I would also try to not write a full blown system in C, simply because it doesn't 'scale' for large projects. The large projects that do use C end up re-inventing a lot of things (like 'objects' and namespacing). IMHO, there are very few domains that truly need to be in C the whole way through. Some very notable exceptions are systems level components like operating systems (Linux) or UIs like GNOME, of course. But for applications, it's easier to build out in a higher level language and 'integrate' with lower level APIs where the higher level language and platform has gaps. Java has many such 'gaps,' though some've been slowly addressed in the last decade as APIs have become commonplace across many different operating systems: event driven IO, file system notifications, file permissions and metadata, etc.

Mark makes a great point about how to integrate C libraries and modules. He suggests JNI sucks, and to use messaging. I am a big fan of messaging. Fundamentally, successful use of messaging and successful use of JNI both require the same thing: you need to simplify the exported API drastically.

When using JNI, I try to never 'leak' any complex C types into my java API and vice versa, always communicating through numeric types and char* -> jstrings. Even if the native code I'm exposing is C++, I'll still use the C-flavor of JNI (not C++) because it forces this canonicalization that's favorable to interop. If you keep the surface area of the C API very light, and try to avoid threading, it's easy to make it work as a native extension via Java JNI or CPYthon or MRI Ruby, etc.

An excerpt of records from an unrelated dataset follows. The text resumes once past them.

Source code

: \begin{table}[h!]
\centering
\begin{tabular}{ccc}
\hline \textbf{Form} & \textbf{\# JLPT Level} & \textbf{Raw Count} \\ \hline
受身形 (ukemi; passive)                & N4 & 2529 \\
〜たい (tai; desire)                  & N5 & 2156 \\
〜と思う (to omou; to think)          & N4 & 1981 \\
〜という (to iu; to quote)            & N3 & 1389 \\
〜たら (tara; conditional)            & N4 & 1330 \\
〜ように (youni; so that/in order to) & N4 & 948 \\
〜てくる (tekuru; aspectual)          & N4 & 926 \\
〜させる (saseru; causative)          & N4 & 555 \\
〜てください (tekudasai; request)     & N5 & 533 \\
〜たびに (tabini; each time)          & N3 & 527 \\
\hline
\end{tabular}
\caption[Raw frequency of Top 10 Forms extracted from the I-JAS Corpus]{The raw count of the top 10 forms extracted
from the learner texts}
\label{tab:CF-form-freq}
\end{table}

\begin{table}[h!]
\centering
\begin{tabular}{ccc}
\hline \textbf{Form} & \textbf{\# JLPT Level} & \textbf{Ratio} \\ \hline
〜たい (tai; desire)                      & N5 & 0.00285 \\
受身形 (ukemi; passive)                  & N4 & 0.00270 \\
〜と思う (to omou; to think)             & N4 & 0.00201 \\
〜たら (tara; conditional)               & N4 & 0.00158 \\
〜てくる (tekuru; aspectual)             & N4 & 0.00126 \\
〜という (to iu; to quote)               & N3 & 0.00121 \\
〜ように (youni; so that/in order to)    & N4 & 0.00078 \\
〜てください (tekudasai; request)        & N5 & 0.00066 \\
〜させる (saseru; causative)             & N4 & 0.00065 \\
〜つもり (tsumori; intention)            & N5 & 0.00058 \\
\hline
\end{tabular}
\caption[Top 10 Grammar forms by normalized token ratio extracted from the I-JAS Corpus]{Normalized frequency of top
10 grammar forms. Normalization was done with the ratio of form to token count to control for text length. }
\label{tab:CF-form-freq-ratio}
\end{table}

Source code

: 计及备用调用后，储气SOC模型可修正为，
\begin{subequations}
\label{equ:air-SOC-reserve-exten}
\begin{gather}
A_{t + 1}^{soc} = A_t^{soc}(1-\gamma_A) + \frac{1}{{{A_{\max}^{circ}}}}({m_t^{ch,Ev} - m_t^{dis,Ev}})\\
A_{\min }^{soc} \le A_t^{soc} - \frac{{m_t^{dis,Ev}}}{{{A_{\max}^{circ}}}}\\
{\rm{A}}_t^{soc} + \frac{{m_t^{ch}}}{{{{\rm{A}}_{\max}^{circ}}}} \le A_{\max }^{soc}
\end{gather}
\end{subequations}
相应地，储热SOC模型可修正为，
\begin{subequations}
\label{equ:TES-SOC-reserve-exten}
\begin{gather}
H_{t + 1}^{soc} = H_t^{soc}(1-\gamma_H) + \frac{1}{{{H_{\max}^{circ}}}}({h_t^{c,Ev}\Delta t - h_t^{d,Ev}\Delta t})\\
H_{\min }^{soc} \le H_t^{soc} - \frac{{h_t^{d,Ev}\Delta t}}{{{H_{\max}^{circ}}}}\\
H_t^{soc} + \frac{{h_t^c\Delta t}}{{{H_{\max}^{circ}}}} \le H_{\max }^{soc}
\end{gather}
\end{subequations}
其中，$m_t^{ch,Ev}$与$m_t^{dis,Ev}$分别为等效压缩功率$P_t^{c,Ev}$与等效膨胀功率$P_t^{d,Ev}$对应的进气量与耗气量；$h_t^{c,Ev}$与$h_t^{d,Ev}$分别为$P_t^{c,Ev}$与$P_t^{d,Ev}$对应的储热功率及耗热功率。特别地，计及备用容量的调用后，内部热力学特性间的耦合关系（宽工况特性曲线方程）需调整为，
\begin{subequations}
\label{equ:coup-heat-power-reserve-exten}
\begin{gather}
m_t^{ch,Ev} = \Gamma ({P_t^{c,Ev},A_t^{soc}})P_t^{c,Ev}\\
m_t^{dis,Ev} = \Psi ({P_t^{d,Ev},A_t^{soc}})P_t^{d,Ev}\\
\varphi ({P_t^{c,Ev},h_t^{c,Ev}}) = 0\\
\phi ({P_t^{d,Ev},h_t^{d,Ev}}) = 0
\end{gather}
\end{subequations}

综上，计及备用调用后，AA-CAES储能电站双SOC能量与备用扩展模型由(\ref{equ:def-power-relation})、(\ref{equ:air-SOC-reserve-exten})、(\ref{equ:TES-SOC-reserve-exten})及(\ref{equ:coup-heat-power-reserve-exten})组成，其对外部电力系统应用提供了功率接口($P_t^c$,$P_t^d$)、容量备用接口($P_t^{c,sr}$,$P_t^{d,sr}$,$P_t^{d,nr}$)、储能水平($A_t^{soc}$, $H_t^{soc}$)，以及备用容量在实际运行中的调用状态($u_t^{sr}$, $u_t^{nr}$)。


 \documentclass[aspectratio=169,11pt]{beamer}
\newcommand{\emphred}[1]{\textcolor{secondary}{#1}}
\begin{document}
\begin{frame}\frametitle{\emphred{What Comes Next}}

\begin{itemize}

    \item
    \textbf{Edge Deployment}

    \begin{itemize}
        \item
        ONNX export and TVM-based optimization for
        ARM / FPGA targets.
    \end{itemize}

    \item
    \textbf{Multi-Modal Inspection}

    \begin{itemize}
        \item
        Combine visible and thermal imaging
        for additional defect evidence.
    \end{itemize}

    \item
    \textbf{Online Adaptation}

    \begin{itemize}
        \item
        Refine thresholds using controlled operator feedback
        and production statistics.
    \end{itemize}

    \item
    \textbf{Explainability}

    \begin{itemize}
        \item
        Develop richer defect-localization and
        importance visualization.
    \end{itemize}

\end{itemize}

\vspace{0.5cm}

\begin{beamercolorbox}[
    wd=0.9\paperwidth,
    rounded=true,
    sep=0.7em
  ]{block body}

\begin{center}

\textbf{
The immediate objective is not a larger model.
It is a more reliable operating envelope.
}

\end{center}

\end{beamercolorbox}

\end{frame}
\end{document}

Once you've gone through this process, then exposing the C API via messaging is easier because the message payloads between two systems can't, by definition, be much more complicated than the surface area of the C library. Of course, if you're using messaging, that means either writing messaging code in C, or exposing the C library to some higher level language and doing the messaging there. The nice part about messaging is that insulates your higher-level language code from your C code which - let's be honest - might be flakier than your Java code. I still won't link code written against the imagemagick C APIs directly to my application! There is some black magic in that library...! If the C code dies, the messaging system absorbs the requests until another node running the C code can pick up the slack. On the other hand, if you really are using C for performance, then messaging introduces at least a network hop, not to mention another component in the system, and you might lose any gains you made by writing it in C. In this case, it is possible to use write stable, well-behaved JNI or native extensions, but this again requires keeping the surface area small and understanding the pre-conditions nad post-conditions. No threads. Don't pass around pointers to complex objects between C and Java. Make sure you understand who's supposed to clean up memory, and when.